The task ▸ Comb through the entries for "image" and pull out each line that holds it.

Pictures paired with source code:

=== Begin Enclosure ===

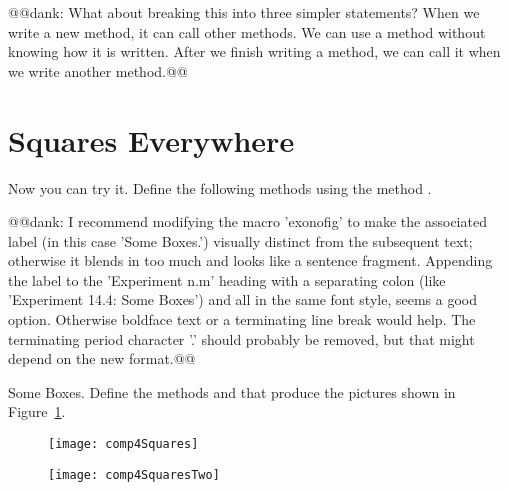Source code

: @@dank: What about breaking this into three simpler statements?
When we write a new method, it can call other methods.
We can use a method without knowing how it is written.
After we finish writing a method, we can call it when we write another method.@@ 

\section{Squares Everywhere}
Now \newcommand{\replace}[2]{it is time for you to practice}{you can try it}. Define the following methods using the method .


@@dank: I recommend modifying the macro 'exonofig' to make the associated label (in this case 'Some Boxes.') visually distinct from the subsequent text; otherwise it blends in too much and looks like a sentence fragment.  Appending the label to the 'Experiment n.m' heading with a separating colon (like 'Experiment 14.4: Some Boxes') and all in the same font style, seems a good option.  Otherwise boldface text or a terminating line break would help.  The terminating period character '.' should probably be removed, but that might depend on the new format.@@  \begin{exonofig}{Some Boxes.}
Define the methods  and  that produce the 
pictures shown in Figure~\ref{c7groscarre}.
\end{exonofig}

\begin{figure}[!htbp]
\begin{minipage}[c]{.4\linewidth}
\centerline{\texttt{[image: comp4Squares]}}
\end{minipage}
\hfill
\begin{minipage}[c]{.4\linewidth}
\centerline{\texttt{[image: comp4SquaresTwo]}}
\end{minipage}
\label{c7groscarre}
\end{figure}
 


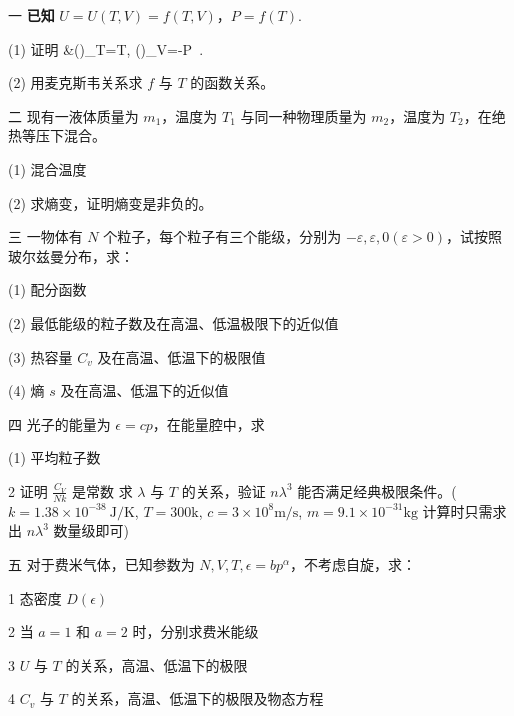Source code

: 一 \textbf{已知} $U = U(T, V) = f(T, V)$，$P = f(T)$.

(1) 证明
&\left(\right)_T=T, \left(\right)_V=-P~.

(2) 用麦克斯韦关系求 $f$ 与 $T$ 的函数关系。

二 现有一液体质量为 $m_1$，温度为 $T_1$ 与同一种物理质量为 $m_2$，温度为 $T_2$，在绝热等压下混合。

(1) 混合温度

(2) 求熵变，证明熵变是非负的。

三 一物体有 $N$ 个粒子，每个粒子有三个能级，分别为 $-\varepsilon, \varepsilon, 0 (\varepsilon > 0)$，试按照玻尔兹曼分布，求：

(1) 配分函数

(2) 最低能级的粒子数及在高温、低温极限下的近似值

(3) 热容量 $C_v$ 及在高温、低温下的极限值

(4) 熵 $s$ 及在高温、低温下的近似值

四 光子的能量为 $\epsilon = cp$，在能量腔中，求

(1) 平均粒子数

{2} 证明 $\frac{C_V}{Nk}$ 是常数
求 $\lambda$ 与 $T$ 的关系，验证 $n \lambda^3$ 能否满足经典极限条件。($k=1.38 \times 10^{-38} \ \text{J/K}$, $T=300 \text{k}$, $c=3 \times 10^8 \text{m/s}$, $m=9.1 \times 10^{-31} \text{kg}$ 计算时只需求出 $n \lambda^3$ 数量级即可)



五 对于费米气体，已知参数为 $N, V, T, \epsilon = b p^\alpha$，不考虑自旋，求：


{1} 态密度 $D(\epsilon)$

{2} 当 $a=1$ 和 $a=2$ 时，分别求费米能级

{3} $U$ 与 $T$ 的关系，高温、低温下的极限

{4} $C_v$ 与 $T$ 的关系，高温、低温下的极限及物态方程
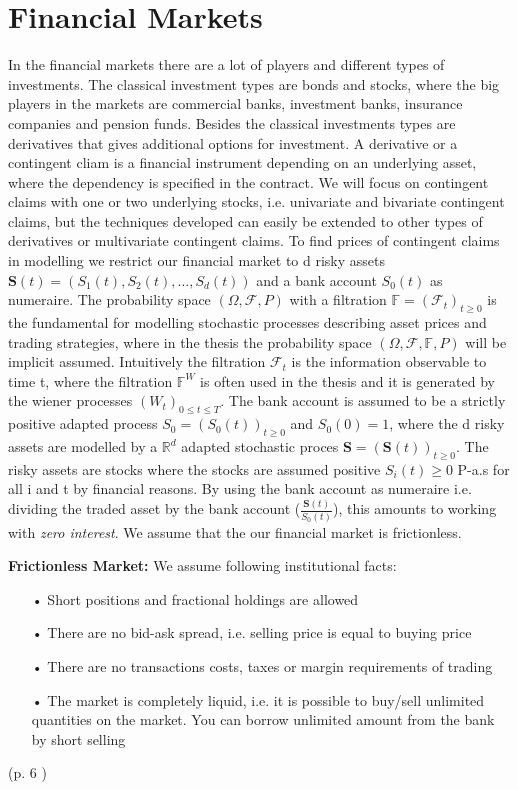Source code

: \section{Financial Markets}\label{FinMarket}
In the financial markets there are a lot of players and different types of investments. The classical investment types are bonds and stocks, where the big players in the markets are commercial banks, investment banks, insurance companies and pension funds. Besides the classical investments types are derivatives that gives additional options for investment. A derivative or a contingent cliam is a financial instrument depending on an underlying asset, where the dependency is specified in the contract. We will focus on contingent claims with one or two underlying stocks, i.e. univariate and bivariate contingent claims, but the techniques developed can easily be extended to other types of derivatives or multivariate contingent claims. To find prices of contingent claims in modelling we restrict our financial market to d risky assets $\bm{S}(t)=(S_1(t), S_2(t),\ldots, S_d(t))$ and a bank account $S_0(t)$ as numeraire. The probability space $(\Omega, \mathcal{F}, P)$ with a filtration $\mathbb{F}=(\mathcal{F}_t)_{t\geq 0}$ is the fundamental for modelling stochastic processes describing asset prices and trading strategies, where in the thesis the probability space $(\Omega, \mathcal{F}, \mathbb{F}, P)$ will be implicit assumed. Intuitively the filtration $\mathcal{F}_t$ is the information observable to time t, where the filtration $\mathbb{F}^{W}$ is often used in the thesis and it is generated by the wiener processes $(W_t)_{0\leq t \leq T}$. The bank account is assumed to be a strictly positive adapted process $S_0=(S_0 (t))_{t \geq 0}$ and $S_0(0)=1$, where the d risky assets are modelled by a $\mathbb{R}^d$ adapted stochastic proces $\bm{S}=(\bm{S}(t))_{t\geq 0}$. The risky assets are stocks where the stocks are assumed positive $S_i(t)\geq 0$ P-a.s for all i and t by financial reasons. By using the bank account as numeraire i.e. dividing the traded asset by the bank account ($\frac{\bm{S}(t)}{S_0 (t)}$), this amounts to working with \textit{zero interest}. We assume that the our financial market is frictionless.
\theoremstyle{assumption}
\begin{assumption}{\textbf{Frictionless Market: }}\label{EfficientMarket}
We assume following institutional facts:
\begin{enumerate}
\item[•] Short positions and fractional holdings are allowed
\item[•] There are no bid-ask spread, i.e. selling price is equal to buying price
\item[•] There are no transactions costs, taxes or margin requirements of trading
\item[•] The market is completely liquid, i.e. it is possible to buy/sell unlimited quantities on the market. You can borrow unlimited amount from the bank by short selling
\end{enumerate}
(p. 6 \parencite{finKont})
\end{assumption}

=== End Enclosure ===

Response box ▸
\centerline{\texttt{[image: comp4Squares]}}
\centerline{\texttt{[image: comp4SquaresTwo]}}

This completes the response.